Today we had peer observations. Two people in each grade level volunteered (or in my case, were nominated when out on personal leave) to teach an hour-long lesson while the other teachers in the grade level observed. After each observation, we met for 45 minutes to debrief. I taught a Lucy Calkins writing lesson and it went really well, though teaching in front of seven other teachers and administrators is nerve-wracking, to say the least. My colleague taught a GLAD lesson and, though I'm trained in GLAD, I always take something new away from it when I see it taught by someone else. This was a relatively cheap way to provide the whole staff with some training. The only cost was for the subs (one half-day for each teacher).

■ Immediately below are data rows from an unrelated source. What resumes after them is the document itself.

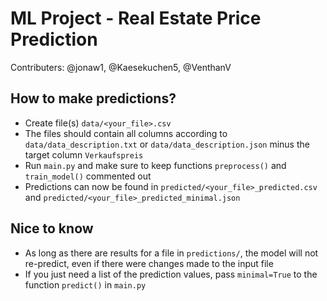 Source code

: # ML Project - Real Estate Price Prediction
Contributers: @jonaw1, @Kaesekuchen5, @VenthanV

## How to make predictions?
- Create file(s) `data/<your_file>.csv`
- The files should contain all columns according to `data/data_description.txt` or `data/data_description.json` minus the target column `Verkaufspreis`
- Run `main.py` and make sure to keep functions `preprocess()` and `train_model()` commented out
- Predictions can now be found in `predicted/<your_file>_predicted.csv` and `predicted/<your_file>_predicted_minimal.json`

## Nice to know
- As long as there are results for a file in `predictions/`, the model will not re-predict, even if there were changes made to the input file
- If you just need a list of the prediction values, pass `minimal=True` to the function `predict()` in `main.py` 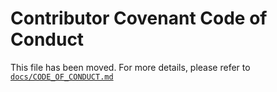 # Contributor Covenant Code of Conduct

This file has been moved. For more details, please refer to [`docs/CODE_OF_CONDUCT.md`](https://github.com/evacuate/contribute/blob/main/docs/CODE_OF_CONDUCT.md)
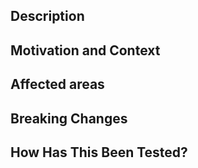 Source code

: ## Description

<!--- Describe your changes in detail -->

## Motivation and Context

<!--- Why is this change required? What problem does it solve? -->
<!--- If it fixes an open issue, please link to the issue here. -->

## Affected areas

<!-- Which existing functionality was affected? -->

## Breaking Changes

<!-- Does this break backwards compatibility? -->
<!-- If so, please provide an explanation why it is necessary. -->

## How Has This Been Tested?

Another smart and thrifty kind of professional development was the Best Practices Fair. They called for teachers to volunteer to teach a session during our whole district inservice day. All three sessions I went to were really good, which is more than I can say for some of the professional development that I've paid for in the past.

It just goes to show that there is so much talent within the walls of our own schools. Kudos to the administration for finding ways for us to gain access to each other's strengths.

Monday, May 5, 2008

Hoofin' it

Honey got stranded on the side of the highway at about midnight, Thursday. Something really bad happened to the car. It involved sparks and billowing smoke and a big hole in the oil pan. Luckily, he was close to town so he walked to the truck stop/gas station and asked to use the phone (his cell was dead, as luck would have it). The clerk refused to let him borrow the phone! I'm not sure why, but I know it's not store policy because they've let me use it there once before. Their one payphone stole his last dollar, so he started to walk the five miles home. After about an hour spent walking and trying to get someone to stop and help him, he flagged down a sheriff who, after checking to see if he had any warrants (he doesn't) offered him a ride home. The Sheriff said he was "Just out fightin' crime and shit." (I thought that was the best part of the story, so I had to put it in.) Honey said he was prayin' I wasn't up looking out the window at the time he was being let out of a sheriff's cruiser.

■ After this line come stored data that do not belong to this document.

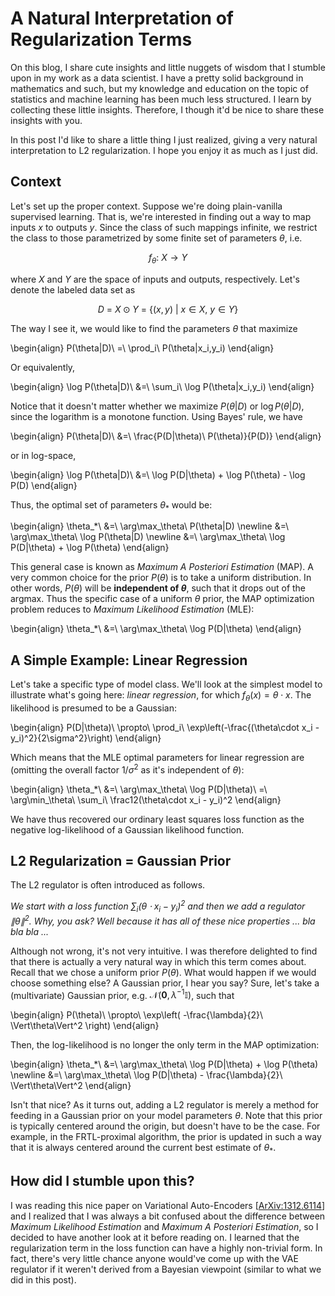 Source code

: # A Natural Interpretation of Regularization Terms

On this blog, I share cute insights and little nuggets of wisdom that I stumble
upon in my work as a data scientist. I have a pretty solid background in
mathematics and such, but my knowledge and education on the topic of statistics
and machine learning has been much less structured. I learn by collecting these
little insights. Therefore, I though it'd be nice to share these insights with
you.



In this post I'd like to share a little thing I just realized, giving a very
natural interpretation to L2 regularization. I hope you enjoy it as much as I
just did.


## Context

Let's set up the proper context. Suppose we're doing plain-vanilla supervised
learning. That is, we're interested in finding out a way to map inputs $x$ to
outputs $y$. Since the class of such mappings infinite, we restrict the class
to those parametrized by some finite set of parameters $\theta$, i.e.

$$
    f_\theta:\ X\to Y
$$

where $X$ and $Y$ are the space of inputs and outputs, respectively. Let's
denote the labeled data set as

$$
    D\ =\ X\odot Y\ =\ \lbrace(x, y)\ |\ x\in X,\ y\in Y\rbrace
$$

The way I see it, we would like to find the parameters $\theta$ that maximize

\begin{align}
    P(\theta|D)\ =\ \prod_i\ P(\theta|x_i,y_i)
\end{align}

Or equivalently,

\begin{align}
    \log P(\theta|D)\ &=\ \sum_i\ \log P(\theta|x_i,y_i)
\end{align}

Notice that it doesn't matter whether we maximize $P(\theta|D)$ or $\log
P(\theta|D)$, since the logarithm is a monotone function. Using Bayes' rule, we
have

\begin{align}
    P(\theta|D)\ &=\ \frac{P(D|\theta)\ P(\theta)}{P(D)}
\end{align}

or in log-space,

\begin{align}
    \log P(\theta|D)\ &=\ \log P(D|\theta) + \log P(\theta) - \log P(D)
\end{align}

Thus, the optimal set of parameters $\theta_*$ would be:

\begin{align}
    \theta_*\ &=\ \arg\max_\theta\ P(\theta|D) \newline
    &=\ \arg\max_\theta\ \log P(\theta|D) \newline
    &=\ \arg\max_\theta\ \log P(D|\theta) + \log P(\theta)
\end{align}

This general case is known as *Maximum A Posteriori Estimation* (MAP). A very
common choice for the prior $P(\theta)$ is to take a uniform distribution. In
other words, $P(\theta)$ will be **independent of $\theta$**, such that it
drops out of the argmax. Thus the specific case of a uniform $\theta$ prior,
the MAP optimization problem reduces to *Maximum Likelihood Estimation* (MLE):

\begin{align}
    \theta_*\ &=\ \arg\max_\theta\ \log P(D|\theta)
\end{align}


## A Simple Example: Linear Regression

Let's take a specific type of model class. We'll look at the simplest model to
illustrate what's going here: *linear regression*, for which $f_\theta(x) =
\theta\cdot x$. The likelihood is presumed to be a Gaussian:

\begin{align}
    P(D|\theta)\ \propto\ \prod_i\ \exp\left(-\frac{(\theta\cdot x_i - y_i)^2}{2\sigma^2}\right)
\end{align}

Which means that the MLE optimal parameters for linear regression are (omitting
the overall factor $1/\sigma^2$ as it's independent of $\theta$):

\begin{align}
    \theta_*\ &=\ \arg\max_\theta\ \log P(D|\theta)\ =\ \arg\min_\theta\ \sum_i\ \frac12(\theta\cdot x_i - y_i)^2
\end{align}

We have thus recovered our ordinary least squares loss function as the negative
log-likelihood of a Gaussian likelihood function.


## L2 Regularization = Gaussian Prior

The L2 regulator is often introduced as follows.

*We start with a loss function $\sum_i(\theta\cdot x_i - y_i)^2$ and then we
add a regulator $\|\theta\|^2$. Why, you ask? Well because it has all of these
nice properties ... bla bla bla ...*

Although not wrong, it's not very intuitive. I was therefore delighted to find
that there is actually a very natural way in which this term comes about.
Recall that we chose a uniform prior $P(\theta)$. What would happen if we would
choose something else? A Gaussian prior, I hear you say? Sure, let's take a
(multivariate) Gaussian prior, e.g. $\mathcal{N}(\mathbf{0},
\lambda^{-1}\mathbb{I})$, such that

\begin{align}
    P(\theta)\ \propto\ \exp\left( -\frac{\lambda}{2}\ \Vert\theta\Vert^2 \right)
\end{align}

Then, the log-likelihood is no longer the only term in the MAP optimization:

\begin{align}
    \theta_*\ &=\ \arg\max_\theta\ \log P(D|\theta) + \log P(\theta) \newline
    &=\ \arg\max_\theta\ \log P(D|\theta) - \frac{\lambda}{2}\ \Vert\theta\Vert^2
\end{align}

Isn't that nice? As it turns out, adding a L2 regulator is merely a method for
feeding in a Gaussian prior on your model parameters $\theta$. Note that this
prior is typically centered around the origin, but doesn't have to be the case.
For example, in the FRTL-proximal algorithm, the prior is updated in such a way
that it is always centered around the current best estimate of $\theta_*$.


## How did I stumble upon this?

I was reading this nice paper on Variational Auto-Encoders
[[ArXiv:1312.6114](https://arxiv.org/abs/1312.6114)] and I realized that I was
always a bit confused about the difference between *Maximum Likelihood
Estimation* and *Maximum A Posteriori Estimation*, so I decided to have another
look at it before reading on. I learned that the regularization term in the
loss function can have a highly non-trivial form. In fact, there's very little
chance anyone would've come up with the VAE regulator if it weren't derived
from a Bayesian viewpoint (similar to what we did in this post).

I've often boasted that I'm the last person around who doesn't own a cell phone. I thought it was unnecessary to have one because, in an emergency, you could count on people to help you out. I'm not sure this is true, anymore. Are people not as courteous as they once were? Or are we too afraid? I guess I can understand being afraid to stop for a big man like my husband at 1:00 in the morning--but to not let him use the phone at the gas station just seems silly.

He's all better. The car is pretty much deceaced so we traded it in (can you believe they would take it?) and bought something a lot newer and more comfortable gas-wise.

Thursday, May 1, 2008

My Pod

I'm excited to be getting an ESL "pod" next year. That means they'll put most, if not all of the 5th grade ESL kids in my room to facilitate inclusion rather than ESL pull-out. I've got the background for it. Having taught at a mostly Hispanic school I was certified in TESOL and have been trained in GLAD and SIOP (why is everything an acronym?).

It was funny coming out to the School by the Golf Course with all this training. When you teach a whole class of second language learners, everything just requires so much energy. Energy and a tremendous amount of thought put into everything throughout the whole day to just make the content comprehensible. Out here, the kids seem to just soak it all in.

I love to teach second language learners, though. I love seeing how far they come in a year. I love when they finally "get" something that they couldn't do before. And their parents are so darned grateful for what we do. When I came out to this school, I was hoping for some ESL kids and I ended up with one. Then she moved. I'll be glad to have my pod next year. The funny thing is, I won't change the way I teach, much. I've still used GLAD this year and have found that it is just a good way to teach social studies and science in any setting. (Insert witty, last line of post--I can't ever think of a good way to end--and it's 10:00. If I don't go to bed I'll be a grumpy GLAD teacher tomorrow!)